Crítica: Ninfomaníaca Volume I

O Dogma Publicitário do Sexo

Por Fabricio Duque

No universo cinematográfico, um novo filme do cineasta dinamarquês Lars Von Trier (de “Dogville”, “Dançando no Escuro”, “Melancolia”) é sempre um acontecimento, até porque desde o início de qualquer processo de suas obras, a polêmica configura-se como elemento publicitário. Admirando ou não o diretor, uma coisa não pode ser negada. Lars é um competente marqueteiro. Ele consegue vender a ideia argumentativa de forma “espalhafatosa” (estimulando a curiosidade do espectador, e assim despertar a essência intrínseca de como cada ser humano se comporta). O gênero de arte (autoral) é quebrado pela “engenharia” quase ilógica de Lars. Para que um filme comercial (blockbuster) tenha visibilidade, faz-se necessário a inserção milionária da divulgação.
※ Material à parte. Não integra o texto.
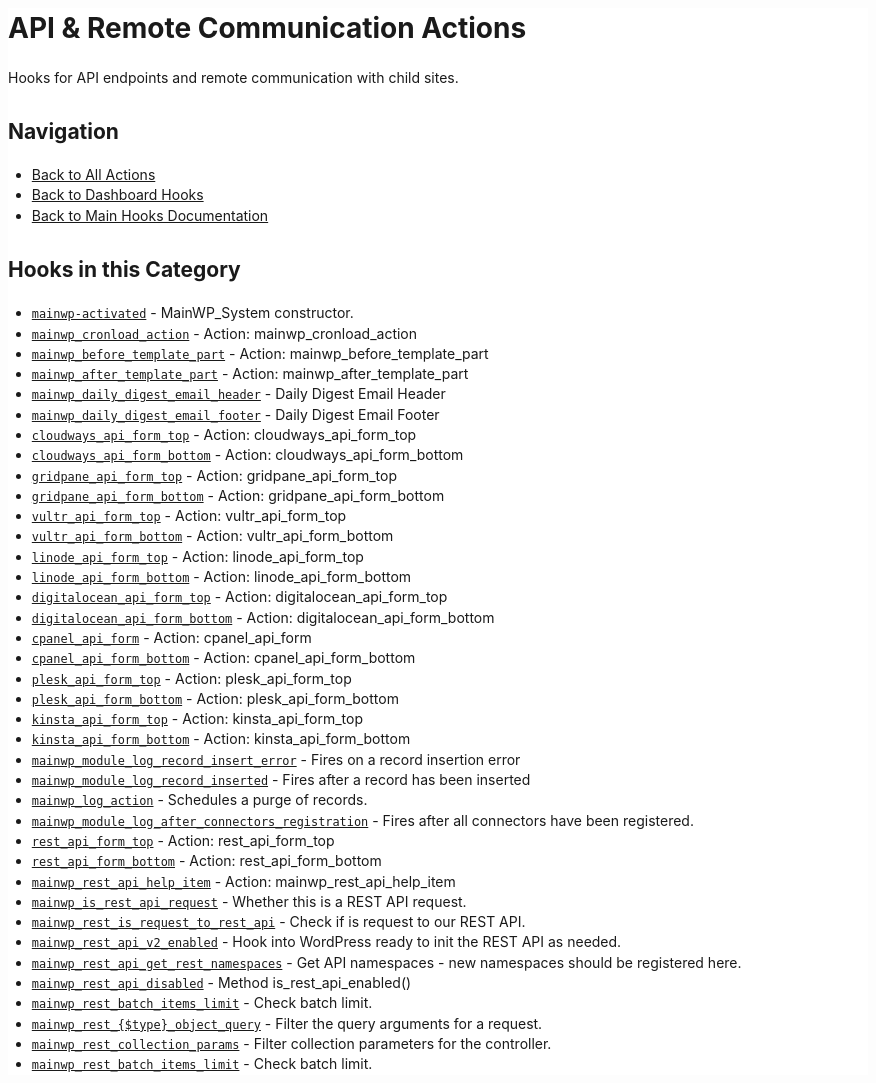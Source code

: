 # API & Remote Communication Actions

Hooks for API endpoints and remote communication with child sites.

## Navigation

- [Back to All Actions](../index.md)
- [Back to Dashboard Hooks](../../index.md)
- [Back to Main Hooks Documentation](../../../index.md)

## Hooks in this Category

- [`mainwp-activated`](#mainwp-activated) - MainWP_System constructor.
- [`mainwp_cronload_action`](#mainwp_cronload_action) - Action: mainwp_cronload_action
- [`mainwp_before_template_part`](#mainwp_before_template_part) - Action: mainwp_before_template_part
- [`mainwp_after_template_part`](#mainwp_after_template_part) - Action: mainwp_after_template_part
- [`mainwp_daily_digest_email_header`](#mainwp_daily_digest_email_header) - Daily Digest Email Header
- [`mainwp_daily_digest_email_footer`](#mainwp_daily_digest_email_footer) - Daily Digest Email Footer
- [`cloudways_api_form_top`](#cloudways_api_form_top) - Action: cloudways_api_form_top
- [`cloudways_api_form_bottom`](#cloudways_api_form_bottom) - Action: cloudways_api_form_bottom
- [`gridpane_api_form_top`](#gridpane_api_form_top) - Action: gridpane_api_form_top
- [`gridpane_api_form_bottom`](#gridpane_api_form_bottom) - Action: gridpane_api_form_bottom
- [`vultr_api_form_top`](#vultr_api_form_top) - Action: vultr_api_form_top
- [`vultr_api_form_bottom`](#vultr_api_form_bottom) - Action: vultr_api_form_bottom
- [`linode_api_form_top`](#linode_api_form_top) - Action: linode_api_form_top
- [`linode_api_form_bottom`](#linode_api_form_bottom) - Action: linode_api_form_bottom
- [`digitalocean_api_form_top`](#digitalocean_api_form_top) - Action: digitalocean_api_form_top
- [`digitalocean_api_form_bottom`](#digitalocean_api_form_bottom) - Action: digitalocean_api_form_bottom
- [`cpanel_api_form`](#cpanel_api_form) - Action: cpanel_api_form
- [`cpanel_api_form_bottom`](#cpanel_api_form_bottom) - Action: cpanel_api_form_bottom
- [`plesk_api_form_top`](#plesk_api_form_top) - Action: plesk_api_form_top
- [`plesk_api_form_bottom`](#plesk_api_form_bottom) - Action: plesk_api_form_bottom
- [`kinsta_api_form_top`](#kinsta_api_form_top) - Action: kinsta_api_form_top
- [`kinsta_api_form_bottom`](#kinsta_api_form_bottom) - Action: kinsta_api_form_bottom
- [`mainwp_module_log_record_insert_error`](#mainwp_module_log_record_insert_error) - Fires on a record insertion error
- [`mainwp_module_log_record_inserted`](#mainwp_module_log_record_inserted) - Fires after a record has been inserted
- [`mainwp_log_action`](#mainwp_log_action) - Schedules a purge of records.
- [`mainwp_module_log_after_connectors_registration`](#mainwp_module_log_after_connectors_registration) - Fires after all connectors have been registered.
- [`rest_api_form_top`](#rest_api_form_top) - Action: rest_api_form_top
- [`rest_api_form_bottom`](#rest_api_form_bottom) - Action: rest_api_form_bottom
- [`mainwp_rest_api_help_item`](#mainwp_rest_api_help_item) - Action: mainwp_rest_api_help_item
- [`mainwp_is_rest_api_request`](#mainwp_is_rest_api_request) - Whether this is a REST API request.
- [`mainwp_rest_is_request_to_rest_api`](#mainwp_rest_is_request_to_rest_api) - Check if is request to our REST API.
- [`mainwp_rest_api_v2_enabled`](#mainwp_rest_api_v2_enabled) - Hook into WordPress ready to init the REST API as needed.
- [`mainwp_rest_api_get_rest_namespaces`](#mainwp_rest_api_get_rest_namespaces) - Get API namespaces - new namespaces should be registered here.
- [`mainwp_rest_api_disabled`](#mainwp_rest_api_disabled) - Method is_rest_api_enabled()
- [`mainwp_rest_batch_items_limit`](#mainwp_rest_batch_items_limit) - Check batch limit.
- [`mainwp_rest_{$type}_object_query`](#mainwp_rest_type_object_query) - Filter the query arguments for a request.
- [`mainwp_rest_collection_params`](#mainwp_rest_collection_params) - Filter collection parameters for the controller.
- [`mainwp_rest_batch_items_limit`](#mainwp_rest_batch_items_limit) - Check batch limit.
No caso “dinamarquês”, o que está nos holofotes é o próprio conteúdo. 

Em seus roteiros são recorrentes os temas morais clássicos, explícitos em referências ao francês Victor Hugo e ao russo Fiódor Dostoiévski, quebrando crenças maniqueístas. No seu mais recente filme “Ninfo()maníaca”, de longuíssima duração (a versão final possui cinco horas – cortada pelos produtores para quatro horas e dividida em duas partes), o diretor aborda a história de uma viciada em sexo. O fato é que esta manipulação, por mais excelente que seja, reverbera um resultado dúbio e provocador. Vamos pensar. Uma obra com cinco horas, reduzida para quatro e dividida em duas partes, mesmo com a melhor edição do mundo, perde no contexto narrativo. No afã de se agradar a outro público (só pode), esqueceu-se que quem acompanha a carreira de Lars não “criaria” ou reclamaria da duração original. Assim, na versão reduzida, a montagem peca pela falta de material, que só será exibido integralmente no Festival de Berlim (o volume um) e no Festival de Cannes (integralmente). 

Os quarenta minutos, publicitariamente, “interrompidos” contrasta o ritmo, equilíbrio e a parte técnica visual (que busca ambientar a nostalgia atormentada pela amoralidade da personagem principal, Charlotte Gainsbourg), mitigando o andamento natural da trama, com o perdão da expressão, “punhetando sem gozar”. O comentário crítico é um adendo desejado. O longa-metragem não deixa de ser bom. Na verdade, muito bom. Os diálogos, quase em monólogos, de fábula verborrágica, pela narrativa contada por capítulos de um livro (preâmbulo, desenvolvimento e prólogo) conservam a estética “lars von trier” de ser (meio “Dogville”, meio “Anticristo”). O único detalhe que não deveria ser revelado é o seu início. Um fade em preto de quase seis minutos incomoda e desnorteia o espectador, até mais do que as cenas de sexo (que são poucas). Como foi dito, o filme encontra-se na fase de apresentação da história. Plano estático, o rock dinamarquês, a estrutura de teatro “Beckett”, digressões, reconstruções visuais que se despertam pelo conto (subjetivo), tudo ajuda a aprisionar. “História longa é boa”, diz-se. “Sou um ser humano ruim”, rebate-se. 

O cunho moral é o seu protagonista. “Descobrindo a boceta com dois anos”, “Exigi mais do por do sol – meu único pecado”, a matemática do sexo técnico (“3 e 5” – estudos sociais sobre genitálias), “ser selvagem”, a metáfora da pesca no rio e da flor para encontrar alguém, “peixes grandes estão longe da correnteza”, essas e muitas outras pululam  de forma perspicaz, com ou sem novidade, mas sempre com as devidas análises cruéis, questionadoras, viscerais e incomodas. O vício do sexo aumenta-se por estímulos. Brindes compensatórios, joguinhos competitivos, costumes adquiridos (regras próprias, como jogar dados para escolher o próximo a transar – o dogma do sexo). Com o tempo, a acidez torna-se parte integrante desta alma “construída” e “massificada”, suavizada por opiniões racistas, idiossincráticas e de autoproteção. “Amor é algo que nunca pedi - distorce as coisas. O exótico é uma maneira de dizer sim. É por luxúria, não por necessidade. Insensibilidade. Sozinha”, diz-se. A fotografia muda. Delírio dela? Dele? Da morte de seu pai? O sexo impedindo o conhecimento? Talvez pelo trítono, um intervalo satânico. “O ingrediente secreto do sexo é o amor”, repete-se. Será? O diretor desperta emoções, desejos, pontos de vista não convencionais (e extremamente convencionais). E finaliza com cenas do próximo capítulo. Um seriado HBO? Talvez. Concluindo, uma coisa tem sua certeza absoluta: é obrigatório a ida ao cinema conferir o novo filme de Lars Von Trier. Não perca!